The Twitterizing of the news has reached a crisis point in the Israeli-Palestinian forum. For a long time, the Jewish community in the US has viewed the conflict in black-and-white: The elders have decided that Jewish solidarity necessitates categorical defense of Israel, and they treat any deviation from the institutional line as a threat. There is no gray area.
In that atmosphere, every opinion column from the New York Times to the Jerusalem Post becomes combative: in our latest “Gaza Flotilla Crisis,” the IDF is either ruthless or blameless; the Netanyahu government is either a confederacy of dunces or a band of courageous defenders; the crew of the Mavi Marara was either completely hostile or completely docile.

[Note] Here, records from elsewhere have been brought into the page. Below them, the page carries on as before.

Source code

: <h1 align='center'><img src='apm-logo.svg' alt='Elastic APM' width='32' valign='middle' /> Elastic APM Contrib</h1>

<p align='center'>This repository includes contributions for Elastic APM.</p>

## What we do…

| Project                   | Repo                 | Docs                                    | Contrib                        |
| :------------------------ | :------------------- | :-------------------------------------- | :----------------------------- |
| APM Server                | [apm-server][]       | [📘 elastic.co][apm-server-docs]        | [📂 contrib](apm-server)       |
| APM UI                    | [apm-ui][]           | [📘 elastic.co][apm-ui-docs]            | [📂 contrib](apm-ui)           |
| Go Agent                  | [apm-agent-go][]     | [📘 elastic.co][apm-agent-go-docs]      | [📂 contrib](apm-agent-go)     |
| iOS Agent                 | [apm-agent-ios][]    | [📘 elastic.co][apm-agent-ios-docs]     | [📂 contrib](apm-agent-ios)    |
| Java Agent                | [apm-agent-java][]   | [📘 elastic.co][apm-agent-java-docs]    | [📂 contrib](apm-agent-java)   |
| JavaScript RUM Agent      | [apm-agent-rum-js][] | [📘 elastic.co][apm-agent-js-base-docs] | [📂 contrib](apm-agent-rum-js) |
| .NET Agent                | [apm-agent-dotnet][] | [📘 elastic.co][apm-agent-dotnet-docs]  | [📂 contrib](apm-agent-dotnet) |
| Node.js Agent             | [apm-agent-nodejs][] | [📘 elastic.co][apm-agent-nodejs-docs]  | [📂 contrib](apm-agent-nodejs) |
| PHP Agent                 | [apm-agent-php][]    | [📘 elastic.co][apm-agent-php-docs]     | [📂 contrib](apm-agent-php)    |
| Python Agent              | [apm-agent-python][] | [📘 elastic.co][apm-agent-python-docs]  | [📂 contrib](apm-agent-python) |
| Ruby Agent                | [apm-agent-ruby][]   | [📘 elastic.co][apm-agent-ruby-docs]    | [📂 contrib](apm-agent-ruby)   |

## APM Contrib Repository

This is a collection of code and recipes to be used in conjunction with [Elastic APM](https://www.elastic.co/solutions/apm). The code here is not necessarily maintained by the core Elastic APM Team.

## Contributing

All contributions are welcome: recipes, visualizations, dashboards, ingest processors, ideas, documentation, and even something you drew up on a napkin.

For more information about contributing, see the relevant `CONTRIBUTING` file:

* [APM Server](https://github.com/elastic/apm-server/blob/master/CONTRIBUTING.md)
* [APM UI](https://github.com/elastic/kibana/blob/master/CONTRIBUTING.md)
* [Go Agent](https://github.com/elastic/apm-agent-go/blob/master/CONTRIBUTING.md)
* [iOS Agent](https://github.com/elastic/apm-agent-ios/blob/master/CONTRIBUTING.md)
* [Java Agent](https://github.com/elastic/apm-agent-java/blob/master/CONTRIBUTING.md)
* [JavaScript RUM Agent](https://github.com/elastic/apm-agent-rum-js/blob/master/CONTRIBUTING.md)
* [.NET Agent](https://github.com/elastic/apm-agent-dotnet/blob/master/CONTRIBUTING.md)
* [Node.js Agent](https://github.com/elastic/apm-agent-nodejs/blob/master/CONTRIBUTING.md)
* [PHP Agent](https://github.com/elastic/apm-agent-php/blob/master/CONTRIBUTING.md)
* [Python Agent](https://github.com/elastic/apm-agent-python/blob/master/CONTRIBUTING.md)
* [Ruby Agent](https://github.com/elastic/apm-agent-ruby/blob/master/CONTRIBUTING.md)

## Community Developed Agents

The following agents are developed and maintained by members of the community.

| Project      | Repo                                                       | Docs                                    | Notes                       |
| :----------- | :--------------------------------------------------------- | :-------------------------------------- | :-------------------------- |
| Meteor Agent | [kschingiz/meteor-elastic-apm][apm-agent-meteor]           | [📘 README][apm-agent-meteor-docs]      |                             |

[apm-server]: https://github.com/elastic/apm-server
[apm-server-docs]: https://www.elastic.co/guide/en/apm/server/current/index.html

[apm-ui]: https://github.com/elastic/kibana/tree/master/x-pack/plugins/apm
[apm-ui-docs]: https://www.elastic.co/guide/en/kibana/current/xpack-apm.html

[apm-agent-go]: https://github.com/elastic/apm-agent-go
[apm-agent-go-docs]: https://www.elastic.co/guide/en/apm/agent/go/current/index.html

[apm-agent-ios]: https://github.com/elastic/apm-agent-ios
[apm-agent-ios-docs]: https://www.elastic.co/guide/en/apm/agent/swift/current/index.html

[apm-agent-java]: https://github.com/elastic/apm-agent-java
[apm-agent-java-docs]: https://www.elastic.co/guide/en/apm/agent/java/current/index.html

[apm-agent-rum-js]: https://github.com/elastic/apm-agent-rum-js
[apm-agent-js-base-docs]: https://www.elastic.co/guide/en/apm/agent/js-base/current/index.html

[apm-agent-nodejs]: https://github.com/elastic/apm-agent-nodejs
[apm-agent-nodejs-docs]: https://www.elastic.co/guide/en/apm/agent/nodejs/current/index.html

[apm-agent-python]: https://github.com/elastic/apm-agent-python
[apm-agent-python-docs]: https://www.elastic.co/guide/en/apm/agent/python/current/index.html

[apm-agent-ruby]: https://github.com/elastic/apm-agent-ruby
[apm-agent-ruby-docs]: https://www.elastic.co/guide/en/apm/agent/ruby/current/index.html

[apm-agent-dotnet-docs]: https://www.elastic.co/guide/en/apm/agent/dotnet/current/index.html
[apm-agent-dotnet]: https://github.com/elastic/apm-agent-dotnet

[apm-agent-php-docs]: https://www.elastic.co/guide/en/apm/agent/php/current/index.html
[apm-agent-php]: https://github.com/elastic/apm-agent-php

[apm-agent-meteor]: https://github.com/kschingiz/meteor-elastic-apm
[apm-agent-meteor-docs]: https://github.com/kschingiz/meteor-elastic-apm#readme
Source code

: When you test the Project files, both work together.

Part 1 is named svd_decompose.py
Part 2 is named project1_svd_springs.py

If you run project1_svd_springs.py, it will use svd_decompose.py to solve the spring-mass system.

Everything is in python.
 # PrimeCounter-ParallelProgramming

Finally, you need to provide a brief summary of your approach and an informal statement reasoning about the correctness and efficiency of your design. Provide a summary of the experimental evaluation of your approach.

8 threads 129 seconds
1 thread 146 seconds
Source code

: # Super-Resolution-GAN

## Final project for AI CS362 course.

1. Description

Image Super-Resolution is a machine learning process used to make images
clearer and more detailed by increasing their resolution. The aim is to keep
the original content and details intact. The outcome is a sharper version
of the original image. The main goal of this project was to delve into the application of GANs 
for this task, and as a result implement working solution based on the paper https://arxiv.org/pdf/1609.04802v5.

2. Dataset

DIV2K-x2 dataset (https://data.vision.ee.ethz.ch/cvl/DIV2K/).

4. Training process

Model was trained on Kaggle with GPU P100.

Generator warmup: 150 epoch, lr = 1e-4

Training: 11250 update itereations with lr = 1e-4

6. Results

The stream of tweets, retweets, Facebook links, comments and “likes” exacerbates this problem, and any nuance or insight that survived in the opinion columns disappears in arguments contained in 140 characters. There are no more questions, only answers; no longer do we seek to understand what happened; we seek only to defend our position and our ideology.
I don’t know what happened off the coast of Gaza. I think it’s terrible that ten to twenty people died but I’m not sure whether to think that the IDF fired on innocent peace workers or that the army was acting in self-defense against violent instigators, as per the YouTube videos and Israeli government reports. Given the plethora of information that has invaded my inbox and Facebook news feed over the past 36 hours, I could make either case.
Instead, I’ve tried to follow the debates swirling around me: I’ve read or skimmed several news and opinion articles and scrolled down countless comment threads on news sites and Facebook. What I see is disconcerting. People are more interested in blaming, attacking and defending than they are in figuring out what happened and in listening to each other. We’re regurgitating the same points five times over, one tweet at a time. Instead of trying to figure out how to prevent more deaths like these, we’re busy delegitimizing one side or the other.
So I’m scared. I’m scared that we won’t get anywhere in these so-called debates that are really internet shouting matches. I’m scared that this will happen time and again, that more people will die and more buildings will burn, more people will starve and suffer and all we’ll be concerned with is who was right and who was wrong. But are the IDF’s defenders complacent with this happening time and again? Are Israel’s critics satisfied with their righteous indignation?
I have no solutions and I am at a loss for what to think or say. The only thing I think I know is that the way we’re talking now doesn’t work. I’m tired of stating positions and disproving my intellectual adversaries. How intellectual is it, really, to think that you have all the answers? Maybe if I were to read more about this incident I would have more concrete things to say, but I doubt it. I’ll probably become more frustrated, not because I have too little information but because the information I have doesn’t tell me anything I want to know.
I think it’s great that we’re all engaged in this debate, but I don’t think it has to be a debate. To disagree is much easier than to find common ground, and it’s much more tempting to stake out a position than it is to swallow your pride and compromise. In the end, however, what unites us will prove stronger than the divisions we create.